## TASK DESCRIPTION
Retype, exactly as they appear below, the lines between the line holding "directory within the kernel repository." and the line holding "second cousins of", both ends included.

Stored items
· · · · ·

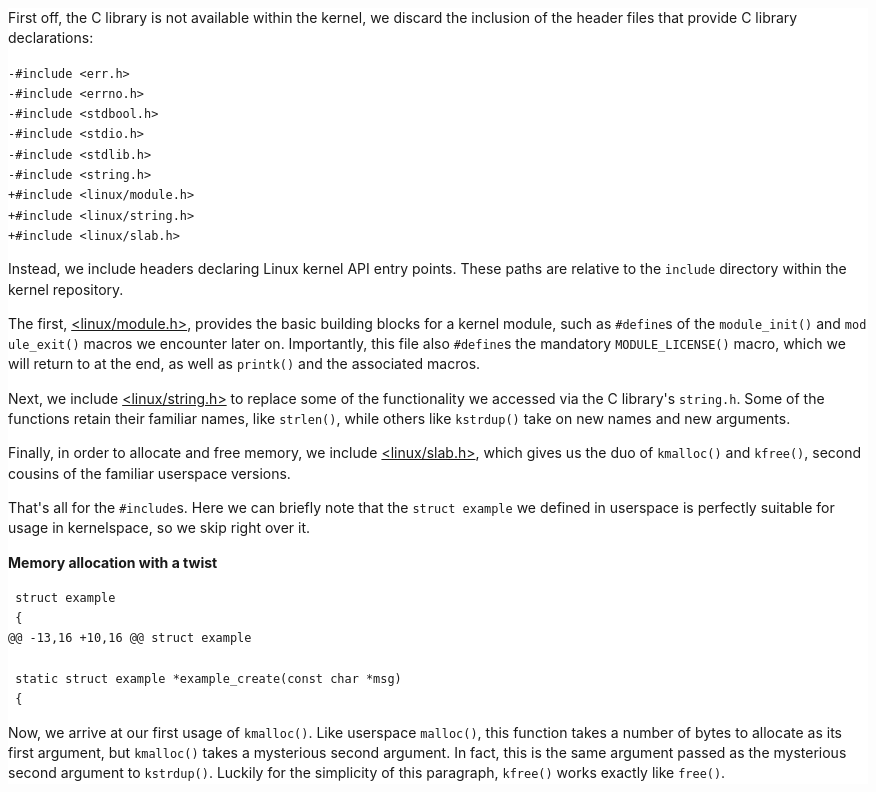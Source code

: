 First off, the C library is not available
within the kernel, we discard the inclusion
of the header files that provide C library
declarations:

```
-#include <err.h>
-#include <errno.h>
-#include <stdbool.h>
-#include <stdio.h>
-#include <stdlib.h>
-#include <string.h>
+#include <linux/module.h>
+#include <linux/string.h>
+#include <linux/slab.h>
```

Instead, we include headers declaring
Linux kernel API entry points.
These paths are relative to the `include`
directory within the kernel repository.

The first,
[<linux/module.h\>](https://elixir.bootlin.com/linux/latest/source/include/linux/module.h),
provides the basic building blocks for a kernel module,
such as `#define`s of the `module_init()` and `module_exit()` macros we encounter later on.
Importantly, this file also `#define`s the mandatory `MODULE_LICENSE()` macro,
which we will return to at the end, as well as `printk()` and the associated macros.

Next, we include
[<linux/string.h\>](https://elixir.bootlin.com/linux/latest/source/include/linux/string.h)
to replace some of the functionality we accessed via the C library's `string.h`.
Some of the functions retain their familiar names, like `strlen()`, while others
like `kstrdup()` take on new names and new arguments.

Finally, in order to allocate and free memory, we include
[<linux/slab.h\>](https://elixir.bootlin.com/linux/latest/source/include/linux/slab.h),
which gives us the duo of `kmalloc()` and `kfree()`,
second cousins of the familiar userspace versions.

That's all for the `#include`s.
Here we can briefly note that the `struct example` we defined in userspace
is perfectly suitable for usage in kernelspace, so we skip right over it.

**Memory allocation with a twist**

```
 struct example
 {
@@ -13,16 +10,16 @@ struct example
 
 static struct example *example_create(const char *msg)
 {
```

Now, we arrive at our first usage of `kmalloc()`.
Like userspace `malloc()`,
this function takes a number of bytes to allocate
as its first argument, but `kmalloc()` takes a mysterious
second argument. In fact, this is the same argument
passed as the mysterious second argument to `kstrdup()`.
Luckily for the simplicity of this paragraph, `kfree()`
works exactly like `free()`.
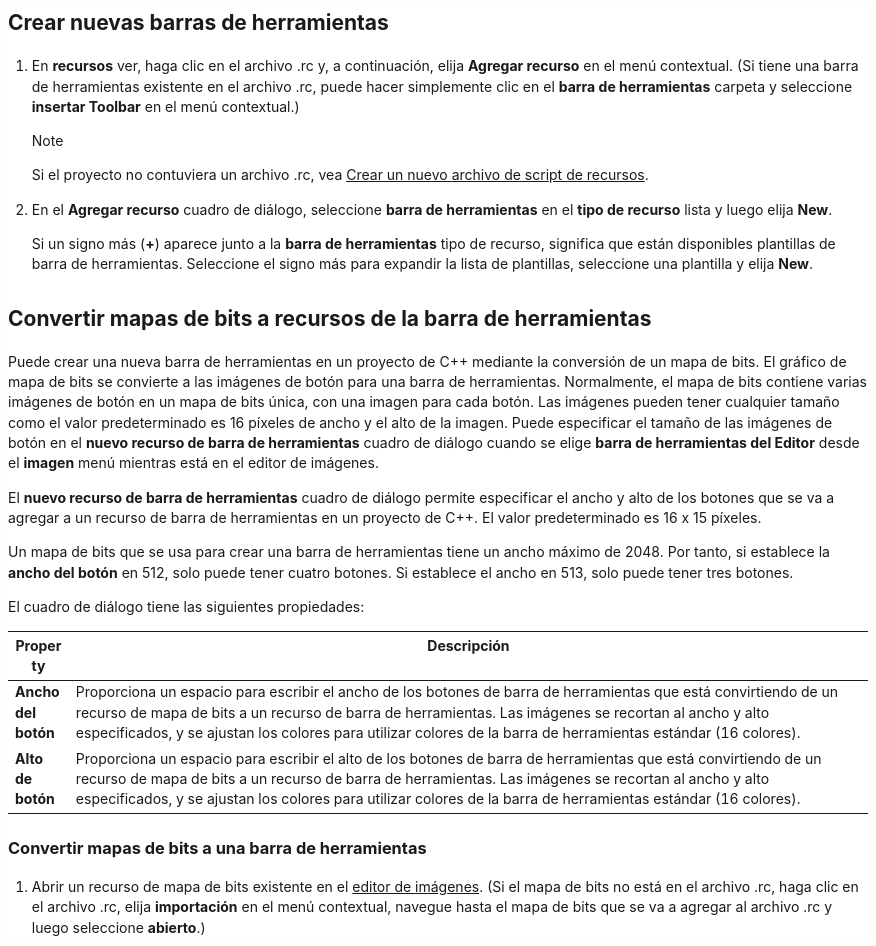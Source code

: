 ## <a name="create-new-toolbars"></a>Crear nuevas barras de herramientas

1. En **recursos** ver, haga clic en el archivo .rc y, a continuación, elija **Agregar recurso** en el menú contextual. (Si tiene una barra de herramientas existente en el archivo .rc, puede hacer simplemente clic en el **barra de herramientas** carpeta y seleccione **insertar Toolbar** en el menú contextual.)

   > [!NOTE]
   > Si el proyecto no contuviera un archivo .rc, vea [Crear un nuevo archivo de script de recursos](../windows/how-to-create-a-resource-script-file.md).

1. En el **Agregar recurso** cuadro de diálogo, seleccione **barra de herramientas** en el **tipo de recurso** lista y luego elija **New**.

   Si un signo más (**+**) aparece junto a la **barra de herramientas** tipo de recurso, significa que están disponibles plantillas de barra de herramientas. Seleccione el signo más para expandir la lista de plantillas, seleccione una plantilla y elija **New**.

## <a name="convert-bitmaps-to-toolbar-resources"></a>Convertir mapas de bits a recursos de la barra de herramientas

Puede crear una nueva barra de herramientas en un proyecto de C++ mediante la conversión de un mapa de bits. El gráfico de mapa de bits se convierte a las imágenes de botón para una barra de herramientas. Normalmente, el mapa de bits contiene varias imágenes de botón en un mapa de bits única, con una imagen para cada botón. Las imágenes pueden tener cualquier tamaño como el valor predeterminado es 16 píxeles de ancho y el alto de la imagen. Puede especificar el tamaño de las imágenes de botón en el **nuevo recurso de barra de herramientas** cuadro de diálogo cuando se elige **barra de herramientas del Editor** desde el **imagen** menú mientras está en el editor de imágenes.

El **nuevo recurso de barra de herramientas** cuadro de diálogo permite especificar el ancho y alto de los botones que se va a agregar a un recurso de barra de herramientas en un proyecto de C++. El valor predeterminado es 16 x 15 píxeles.

Un mapa de bits que se usa para crear una barra de herramientas tiene un ancho máximo de 2048. Por tanto, si establece la **ancho del botón** en 512, solo puede tener cuatro botones. Si establece el ancho en 513, solo puede tener tres botones.

El cuadro de diálogo tiene las siguientes propiedades:

|Property|Descripción|
|---|---|
|**Ancho del botón**|Proporciona un espacio para escribir el ancho de los botones de barra de herramientas que está convirtiendo de un recurso de mapa de bits a un recurso de barra de herramientas. Las imágenes se recortan al ancho y alto especificados, y se ajustan los colores para utilizar colores de la barra de herramientas estándar (16 colores).|
|**Alto de botón**|Proporciona un espacio para escribir el alto de los botones de barra de herramientas que está convirtiendo de un recurso de mapa de bits a un recurso de barra de herramientas. Las imágenes se recortan al ancho y alto especificados, y se ajustan los colores para utilizar colores de la barra de herramientas estándar (16 colores).|

### <a name="to-convert-bitmaps-to-a-toolbar"></a>Convertir mapas de bits a una barra de herramientas

1. Abrir un recurso de mapa de bits existente en el [editor de imágenes](../windows/image-editor-for-icons.md). (Si el mapa de bits no está en el archivo .rc, haga clic en el archivo .rc, elija **importación** en el menú contextual, navegue hasta el mapa de bits que se va a agregar al archivo .rc y luego seleccione **abierto**.)
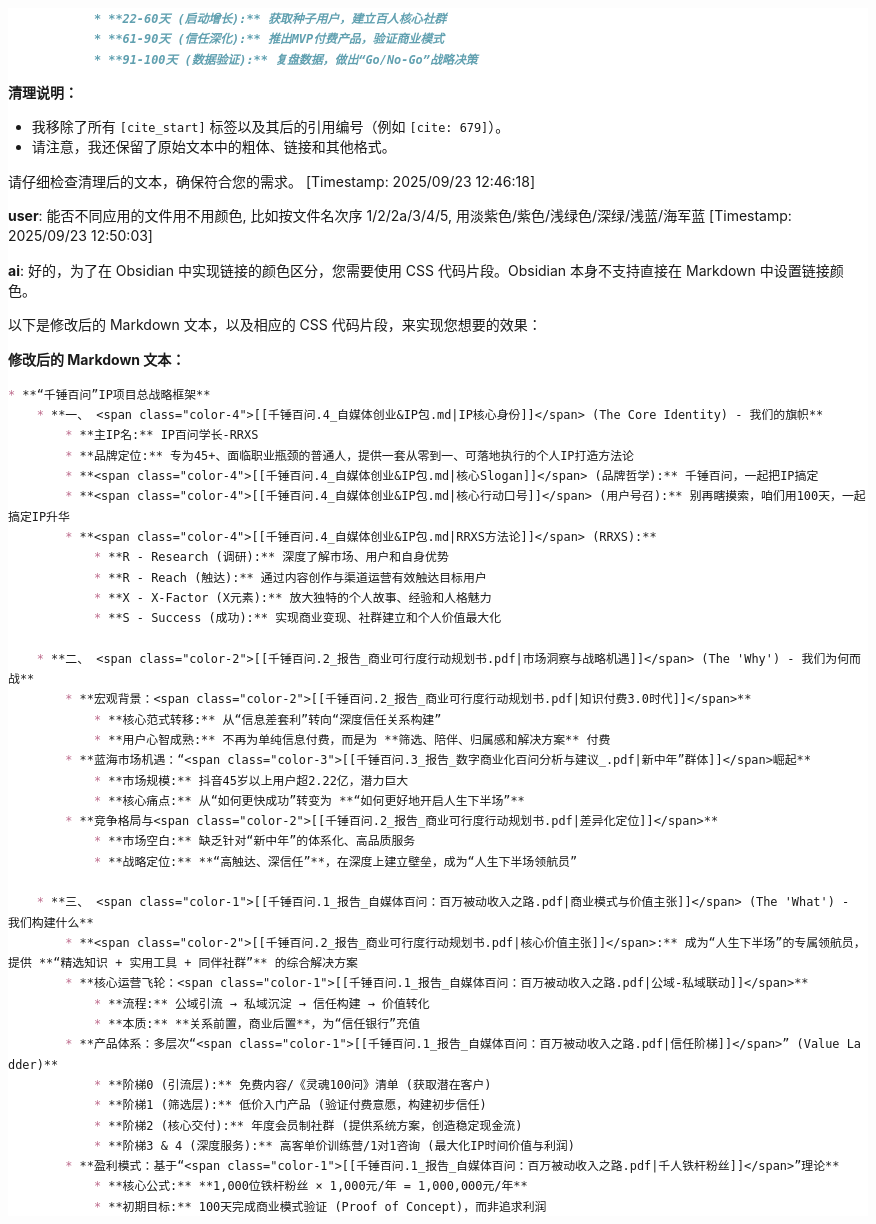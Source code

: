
 ```markdown
            * **22-60天 (启动增长):** 获取种子用户，建立百人核心社群 
            * **61-90天 (信任深化):** 推出MVP付费产品，验证商业模式 
            * **91-100天 (数据验证):** 复盘数据，做出“Go/No-Go”战略决策 
```

**清理说明：**

*   我移除了所有 `[cite_start]` 标签以及其后的引用编号（例如 `[cite: 679]`）。
*   请注意，我还保留了原始文本中的粗体、链接和其他格式。

请仔细检查清理后的文本，确保符合您的需求。
[Timestamp: 2025/09/23 12:46:18]

**user**: 能否不同应用的文件用不用颜色, 比如按文件名次序 1/2/2a/3/4/5, 用淡紫色/紫色/浅绿色/深绿/浅蓝/海军蓝
[Timestamp: 2025/09/23 12:50:03]

**ai**: 好的，为了在 Obsidian 中实现链接的颜色区分，您需要使用 CSS 代码片段。Obsidian 本身不支持直接在 Markdown 中设置链接颜色。

以下是修改后的 Markdown 文本，以及相应的 CSS 代码片段，来实现您想要的效果：

**修改后的 Markdown 文本：**

```markdown
* **“千锤百问”IP项目总战略框架**
    * **一、 <span class="color-4">[[千锤百问.4_自媒体创业&IP包.md|IP核心身份]]</span> (The Core Identity) - 我们的旗帜**
        * **主IP名:** IP百问学长-RRXS 
        * **品牌定位:** 专为45+、面临职业瓶颈的普通人，提供一套从零到一、可落地执行的个人IP打造方法论 
        * **<span class="color-4">[[千锤百问.4_自媒体创业&IP包.md|核心Slogan]]</span> (品牌哲学):** 千锤百问，一起把IP搞定 
        * **<span class="color-4">[[千锤百问.4_自媒体创业&IP包.md|核心行动口号]]</span> (用户号召):** 别再瞎摸索，咱们用100天，一起搞定IP升华 
        * **<span class="color-4">[[千锤百问.4_自媒体创业&IP包.md|RRXS方法论]]</span> (RRXS):** 
            * **R - Research (调研):** 深度了解市场、用户和自身优势
            * **R - Reach (触达):** 通过内容创作与渠道运营有效触达目标用户
            * **X - X-Factor (X元素):** 放大独特的个人故事、经验和人格魅力
            * **S - Success (成功):** 实现商业变现、社群建立和个人价值最大化

    * **二、 <span class="color-2">[[千锤百问.2_报告_商业可行度行动规划书.pdf|市场洞察与战略机遇]]</span> (The 'Why') - 我们为何而战**
        * **宏观背景：<span class="color-2">[[千锤百问.2_报告_商业可行度行动规划书.pdf|知识付费3.0时代]]</span>** 
            * **核心范式转移:** 从“信息差套利”转向“深度信任关系构建” 
            * **用户心智成熟:** 不再为单纯信息付费，而是为 **筛选、陪伴、归属感和解决方案** 付费 
        * **蓝海市场机遇：“<span class="color-3">[[千锤百问.3_报告_数字商业化百问分析与建议_.pdf|新中年”群体]]</span>崛起** 
            * **市场规模:** 抖音45岁以上用户超2.22亿，潜力巨大 
            * **核心痛点:** 从“如何更快成功”转变为 **“如何更好地开启人生下半场”** 
        * **竞争格局与<span class="color-2">[[千锤百问.2_报告_商业可行度行动规划书.pdf|差异化定位]]</span>** 
            * **市场空白:** 缺乏针对“新中年”的体系化、高品质服务 
            * **战略定位:** **“高触达、深信任”**，在深度上建立壁垒，成为“人生下半场领航员” 

    * **三、 <span class="color-1">[[千锤百问.1_报告_自媒体百问：百万被动收入之路.pdf|商业模式与价值主张]]</span> (The 'What') - 我们构建什么**
        * **<span class="color-2">[[千锤百问.2_报告_商业可行度行动规划书.pdf|核心价值主张]]</span>:** 成为“人生下半场”的专属领航员，提供 **“精选知识 + 实用工具 + 同伴社群”** 的综合解决方案 
        * **核心运营飞轮：<span class="color-1">[[千锤百问.1_报告_自媒体百问：百万被动收入之路.pdf|公域-私域联动]]</span>** 
            * **流程:** 公域引流 → 私域沉淀 → 信任构建 → 价值转化 
            * **本质:** **关系前置，商业后置**，为“信任银行”充值 
        * **产品体系：多层次“<span class="color-1">[[千锤百问.1_报告_自媒体百问：百万被动收入之路.pdf|信任阶梯]]</span>” (Value Ladder)** 
            * **阶梯0 (引流层):** 免费内容/《灵魂100问》清单 (获取潜在客户) 
            * **阶梯1 (筛选层):** 低价入门产品 (验证付费意愿，构建初步信任) 
            * **阶梯2 (核心交付):** 年度会员制社群 (提供系统方案，创造稳定现金流) 
            * **阶梯3 & 4 (深度服务):** 高客单价训练营/1对1咨询 (最大化IP时间价值与利润) 
        * **盈利模式：基于“<span class="color-1">[[千锤百问.1_报告_自媒体百问：百万被动收入之路.pdf|千人铁杆粉丝]]</span>”理论** 
            * **核心公式:** **1,000位铁杆粉丝 × 1,000元/年 = 1,000,000元/年** 
            * **初期目标:** 100天完成商业模式验证 (Proof of Concept)，而非追求利润 

```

· · · · ·

## ANSWER TO THIS TASK
directory within the kernel repository.

The first,
[<linux/module.h\>](https://elixir.bootlin.com/linux/latest/source/include/linux/module.h),
provides the basic building blocks for a kernel module,
such as `#define`s of the `module_init()` and `module_exit()` macros we encounter later on.
Importantly, this file also `#define`s the mandatory `MODULE_LICENSE()` macro,
which we will return to at the end, as well as `printk()` and the associated macros.

Next, we include
[<linux/string.h\>](https://elixir.bootlin.com/linux/latest/source/include/linux/string.h)
to replace some of the functionality we accessed via the C library's `string.h`.
Some of the functions retain their familiar names, like `strlen()`, while others
like `kstrdup()` take on new names and new arguments.

Finally, in order to allocate and free memory, we include
[<linux/slab.h\>](https://elixir.bootlin.com/linux/latest/source/include/linux/slab.h),
which gives us the duo of `kmalloc()` and `kfree()`,
second cousins of the familiar userspace versions.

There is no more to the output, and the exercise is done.